I know a lot of people ask here- so my two cents on what to buy when looking for an oven for your bakery? Deluxe!! Just finishing up my first real batch of cakes- "real" meaning all different flavors and sizes together- and they have all come out level, evenly baked, and I did not have ot turn them once. As far as I can tell, there are no hot spots!~ For those interested, it's a single phase, CR-2-4. Yay!!
YAY!!! I've been reading up on those, and I think it's a Deluxe that Earlene Moore recommends on her website for bakers. Is it electric or gas? I've heard that makes a difference when baking, not to mention installation!
I think if I am not mistaken Deluxe has both electric and gas ovens available. Its the convection part that makes them so wonderful. I have a convection oven (LG not Deluxe) and I absolutely love it! It is electric. It is in storage right now waiting until my new kitchen is finished. We are still waiting on building permits to change my grandfather's welding workshop into my commercial kitchen! We should hear something in the next few weeks, then the real work begins...YIKES!
I am still wanting a Deluxe just haven't found a used one available in my area yet. Had the opportunity a few years ago to get one for only $200 but at the time I had no cash so sadly had to pass. Knowing my luck though it would have been in ill shape and needed repairs to get it to work which would probably have cost as if I had purchased new...LOL!
did you buy yours locally,? this is on my list to get real soon. Can you add cakes at differant times? i know each shelf has its own heating element, so i just wonder if it has to be full of cakes or can you bake on one shelf if you had to.
I just purchased two Deluxe Convecta-Ray ovens and will do my first bake tomorrow. They are called Convecta-Ray because although they do have a gentle convection component, they are more based on radiant heat from electric heat elements under each rack as someone mentioned above. The racks are not adjustable for this reason. ( Have to say that because I'm in the minority that dislike convection for cakes.)
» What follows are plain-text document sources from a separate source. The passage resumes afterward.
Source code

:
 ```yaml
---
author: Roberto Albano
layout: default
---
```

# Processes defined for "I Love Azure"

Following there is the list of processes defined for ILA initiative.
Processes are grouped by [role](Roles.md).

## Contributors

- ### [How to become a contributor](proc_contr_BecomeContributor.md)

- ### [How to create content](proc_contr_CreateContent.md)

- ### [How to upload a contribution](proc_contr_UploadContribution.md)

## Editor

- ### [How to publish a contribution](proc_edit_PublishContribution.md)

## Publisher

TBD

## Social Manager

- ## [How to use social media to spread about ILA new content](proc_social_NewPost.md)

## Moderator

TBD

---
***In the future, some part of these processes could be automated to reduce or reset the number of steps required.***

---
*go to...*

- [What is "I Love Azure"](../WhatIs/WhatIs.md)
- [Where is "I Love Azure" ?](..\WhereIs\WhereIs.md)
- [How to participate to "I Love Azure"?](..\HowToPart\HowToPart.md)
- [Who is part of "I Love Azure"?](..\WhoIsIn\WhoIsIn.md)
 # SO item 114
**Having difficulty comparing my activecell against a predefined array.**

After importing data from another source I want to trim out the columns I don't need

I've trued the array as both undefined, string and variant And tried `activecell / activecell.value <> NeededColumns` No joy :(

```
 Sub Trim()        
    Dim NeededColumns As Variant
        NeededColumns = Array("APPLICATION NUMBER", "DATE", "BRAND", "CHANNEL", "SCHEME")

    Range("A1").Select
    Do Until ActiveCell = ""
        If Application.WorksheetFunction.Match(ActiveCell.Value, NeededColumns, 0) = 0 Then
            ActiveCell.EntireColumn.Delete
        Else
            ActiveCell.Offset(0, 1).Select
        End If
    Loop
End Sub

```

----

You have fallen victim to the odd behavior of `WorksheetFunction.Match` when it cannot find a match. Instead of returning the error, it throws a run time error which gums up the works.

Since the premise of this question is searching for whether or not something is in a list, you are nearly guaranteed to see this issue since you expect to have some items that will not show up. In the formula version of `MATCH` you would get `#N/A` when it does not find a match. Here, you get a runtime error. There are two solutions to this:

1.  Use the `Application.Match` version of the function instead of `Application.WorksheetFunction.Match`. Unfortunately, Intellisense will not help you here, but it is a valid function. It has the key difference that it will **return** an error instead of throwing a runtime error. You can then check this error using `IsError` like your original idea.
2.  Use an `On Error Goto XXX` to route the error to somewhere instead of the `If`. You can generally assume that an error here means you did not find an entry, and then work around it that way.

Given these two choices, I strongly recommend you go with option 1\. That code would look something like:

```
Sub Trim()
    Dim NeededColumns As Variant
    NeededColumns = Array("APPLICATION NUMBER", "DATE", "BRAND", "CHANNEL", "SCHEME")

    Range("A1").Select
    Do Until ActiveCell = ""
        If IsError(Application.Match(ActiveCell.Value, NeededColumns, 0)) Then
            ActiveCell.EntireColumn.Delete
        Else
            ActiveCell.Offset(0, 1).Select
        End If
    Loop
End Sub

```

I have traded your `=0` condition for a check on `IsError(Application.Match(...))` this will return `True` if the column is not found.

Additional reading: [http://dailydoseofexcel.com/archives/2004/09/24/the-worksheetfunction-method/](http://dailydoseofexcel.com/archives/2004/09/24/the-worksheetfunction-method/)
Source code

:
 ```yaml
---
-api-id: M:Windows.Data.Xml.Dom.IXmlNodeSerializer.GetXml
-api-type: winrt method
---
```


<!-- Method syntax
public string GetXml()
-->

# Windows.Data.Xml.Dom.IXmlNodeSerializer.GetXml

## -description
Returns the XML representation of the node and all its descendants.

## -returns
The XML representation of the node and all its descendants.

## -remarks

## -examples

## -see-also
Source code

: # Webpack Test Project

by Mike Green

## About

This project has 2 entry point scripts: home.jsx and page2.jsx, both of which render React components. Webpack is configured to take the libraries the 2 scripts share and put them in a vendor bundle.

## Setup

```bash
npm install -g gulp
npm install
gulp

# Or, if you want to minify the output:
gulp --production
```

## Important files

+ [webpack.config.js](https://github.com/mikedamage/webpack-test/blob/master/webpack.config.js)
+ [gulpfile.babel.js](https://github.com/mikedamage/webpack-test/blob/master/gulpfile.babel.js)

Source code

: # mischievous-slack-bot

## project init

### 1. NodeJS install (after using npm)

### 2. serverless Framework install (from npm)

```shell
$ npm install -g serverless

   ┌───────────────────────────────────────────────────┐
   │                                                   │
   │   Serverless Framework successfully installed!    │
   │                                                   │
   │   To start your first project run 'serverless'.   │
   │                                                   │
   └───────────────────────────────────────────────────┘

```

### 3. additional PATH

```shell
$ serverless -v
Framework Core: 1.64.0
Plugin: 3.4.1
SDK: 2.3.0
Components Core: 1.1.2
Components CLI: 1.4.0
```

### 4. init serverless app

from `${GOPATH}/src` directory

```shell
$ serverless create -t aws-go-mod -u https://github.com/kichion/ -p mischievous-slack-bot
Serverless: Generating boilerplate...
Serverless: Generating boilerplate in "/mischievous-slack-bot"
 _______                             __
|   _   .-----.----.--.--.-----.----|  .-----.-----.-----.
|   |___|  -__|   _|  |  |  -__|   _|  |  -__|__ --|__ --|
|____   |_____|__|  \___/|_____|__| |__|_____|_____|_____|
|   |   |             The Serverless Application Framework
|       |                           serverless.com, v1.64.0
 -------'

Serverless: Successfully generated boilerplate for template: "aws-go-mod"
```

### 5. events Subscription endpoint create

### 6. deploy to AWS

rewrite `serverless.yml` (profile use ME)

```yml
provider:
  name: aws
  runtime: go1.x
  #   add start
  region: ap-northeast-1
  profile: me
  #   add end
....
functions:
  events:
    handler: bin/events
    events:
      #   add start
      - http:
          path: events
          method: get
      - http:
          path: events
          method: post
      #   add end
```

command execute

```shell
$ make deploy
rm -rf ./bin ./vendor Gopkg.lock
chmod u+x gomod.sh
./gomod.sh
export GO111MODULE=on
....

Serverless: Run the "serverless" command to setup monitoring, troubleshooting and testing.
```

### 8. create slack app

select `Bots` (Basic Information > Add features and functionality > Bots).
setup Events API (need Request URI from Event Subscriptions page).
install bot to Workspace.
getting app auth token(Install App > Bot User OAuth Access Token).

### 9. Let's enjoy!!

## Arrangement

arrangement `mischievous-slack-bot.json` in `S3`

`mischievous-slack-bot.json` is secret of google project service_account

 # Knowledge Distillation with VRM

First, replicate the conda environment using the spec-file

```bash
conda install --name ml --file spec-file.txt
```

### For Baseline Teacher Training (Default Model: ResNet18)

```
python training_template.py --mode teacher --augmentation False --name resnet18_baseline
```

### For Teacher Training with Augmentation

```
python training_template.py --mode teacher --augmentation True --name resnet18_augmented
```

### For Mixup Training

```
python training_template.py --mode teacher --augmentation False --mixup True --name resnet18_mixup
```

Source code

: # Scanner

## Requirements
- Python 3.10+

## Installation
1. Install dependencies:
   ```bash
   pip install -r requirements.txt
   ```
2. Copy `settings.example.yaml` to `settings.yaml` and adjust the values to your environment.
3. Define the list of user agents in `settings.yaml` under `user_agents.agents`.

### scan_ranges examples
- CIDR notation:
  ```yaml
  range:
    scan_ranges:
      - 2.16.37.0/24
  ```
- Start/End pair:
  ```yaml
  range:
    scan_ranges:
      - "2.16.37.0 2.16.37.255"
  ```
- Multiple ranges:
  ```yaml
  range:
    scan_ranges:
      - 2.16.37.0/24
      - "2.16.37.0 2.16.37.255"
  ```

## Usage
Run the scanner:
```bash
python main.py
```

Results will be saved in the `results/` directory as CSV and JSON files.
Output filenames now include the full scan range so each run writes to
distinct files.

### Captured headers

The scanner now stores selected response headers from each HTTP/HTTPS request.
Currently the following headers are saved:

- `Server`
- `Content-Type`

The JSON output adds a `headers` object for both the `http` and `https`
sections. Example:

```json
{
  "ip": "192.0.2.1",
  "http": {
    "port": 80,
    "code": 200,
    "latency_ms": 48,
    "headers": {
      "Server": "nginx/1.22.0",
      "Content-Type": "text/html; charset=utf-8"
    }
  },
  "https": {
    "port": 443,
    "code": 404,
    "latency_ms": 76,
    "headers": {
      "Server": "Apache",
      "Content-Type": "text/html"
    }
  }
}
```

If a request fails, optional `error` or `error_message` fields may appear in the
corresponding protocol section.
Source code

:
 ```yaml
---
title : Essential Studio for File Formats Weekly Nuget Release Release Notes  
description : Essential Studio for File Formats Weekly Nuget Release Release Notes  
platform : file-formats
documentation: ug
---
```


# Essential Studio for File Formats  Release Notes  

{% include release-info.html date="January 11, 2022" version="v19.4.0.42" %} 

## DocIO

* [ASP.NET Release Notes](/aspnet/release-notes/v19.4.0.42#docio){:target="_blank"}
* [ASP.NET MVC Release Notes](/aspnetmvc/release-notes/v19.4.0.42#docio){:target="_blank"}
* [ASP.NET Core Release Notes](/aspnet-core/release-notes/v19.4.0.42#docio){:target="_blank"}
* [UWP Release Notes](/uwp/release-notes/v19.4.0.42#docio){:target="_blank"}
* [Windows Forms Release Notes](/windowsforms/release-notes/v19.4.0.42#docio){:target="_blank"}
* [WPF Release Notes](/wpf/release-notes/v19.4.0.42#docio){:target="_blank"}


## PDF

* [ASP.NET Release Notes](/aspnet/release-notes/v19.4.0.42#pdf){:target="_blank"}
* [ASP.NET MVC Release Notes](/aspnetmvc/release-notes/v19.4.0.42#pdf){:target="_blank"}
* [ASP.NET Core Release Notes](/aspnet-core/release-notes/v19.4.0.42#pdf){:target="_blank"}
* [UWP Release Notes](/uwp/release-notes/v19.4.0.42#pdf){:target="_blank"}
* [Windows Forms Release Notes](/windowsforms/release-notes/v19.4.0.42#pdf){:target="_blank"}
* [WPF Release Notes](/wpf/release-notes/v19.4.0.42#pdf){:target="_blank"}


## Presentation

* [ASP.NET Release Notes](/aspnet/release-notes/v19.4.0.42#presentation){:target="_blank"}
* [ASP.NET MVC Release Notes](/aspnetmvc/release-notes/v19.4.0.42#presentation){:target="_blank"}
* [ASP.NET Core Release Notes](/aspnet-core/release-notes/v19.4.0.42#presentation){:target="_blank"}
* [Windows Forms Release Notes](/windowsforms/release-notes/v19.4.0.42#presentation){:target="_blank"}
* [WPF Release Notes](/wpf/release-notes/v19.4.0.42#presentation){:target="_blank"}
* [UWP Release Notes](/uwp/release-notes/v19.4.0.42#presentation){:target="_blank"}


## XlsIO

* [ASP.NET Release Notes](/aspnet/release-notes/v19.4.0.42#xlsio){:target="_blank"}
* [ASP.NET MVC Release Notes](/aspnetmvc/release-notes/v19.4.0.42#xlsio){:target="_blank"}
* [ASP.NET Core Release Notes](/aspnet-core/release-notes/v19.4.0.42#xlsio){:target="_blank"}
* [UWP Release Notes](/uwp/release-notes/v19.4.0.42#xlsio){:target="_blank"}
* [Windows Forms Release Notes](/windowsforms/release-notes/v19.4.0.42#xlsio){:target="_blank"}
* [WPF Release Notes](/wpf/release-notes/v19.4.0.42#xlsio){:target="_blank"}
My instructions say that if you are not filling all the shelves you should fill from the top down. The instruction manual is a little skimpy, but I guess the point is that the ovens are simple.
Want to comment on good customer service. I spoke to Russ, the VP of sales at Deluxe several times over the years, as I was planning to open a bakery, but I ordered the ovens through a large restaurant supply store because they matched the price and I was buying other stuff. Tried the ovens empty last week and the temp I set them for and the temp they were baking at were not the same. I called Russ and he immediately told me how to calibrate the dial. I also mentioned that the racks did not all seem to be completely level and he said if the racks are bent enough to cause cakes not to be level to call him right away because he wants me to be happy with the ovens and he'll make sure I have racks that work. He knew right away who I was when I called too.
The only thing I was unhappy about was that because I have two ovens, I had to put in a type two hood, which Russ, my contractor, and the mechanical engineer who did my plans thought I shouldn't need. Unfortunately the Health Department had final say, but that wasn't Deluxe's fault.
Edited for typos. Hope there are not too many left...
The one I have is electric. Yes- the heating elements are under and above each rack, so there is no moving them- but I wouldn't relly need to anyway. Baked my cookies in them yesterday- NFSC- and they were wonderful as well! Thanks for the tip about filling from the top! I got mine from A City Discount in Atlanta.
How much one of those babies cost? do you mind telling us?
I would like to start saving for it.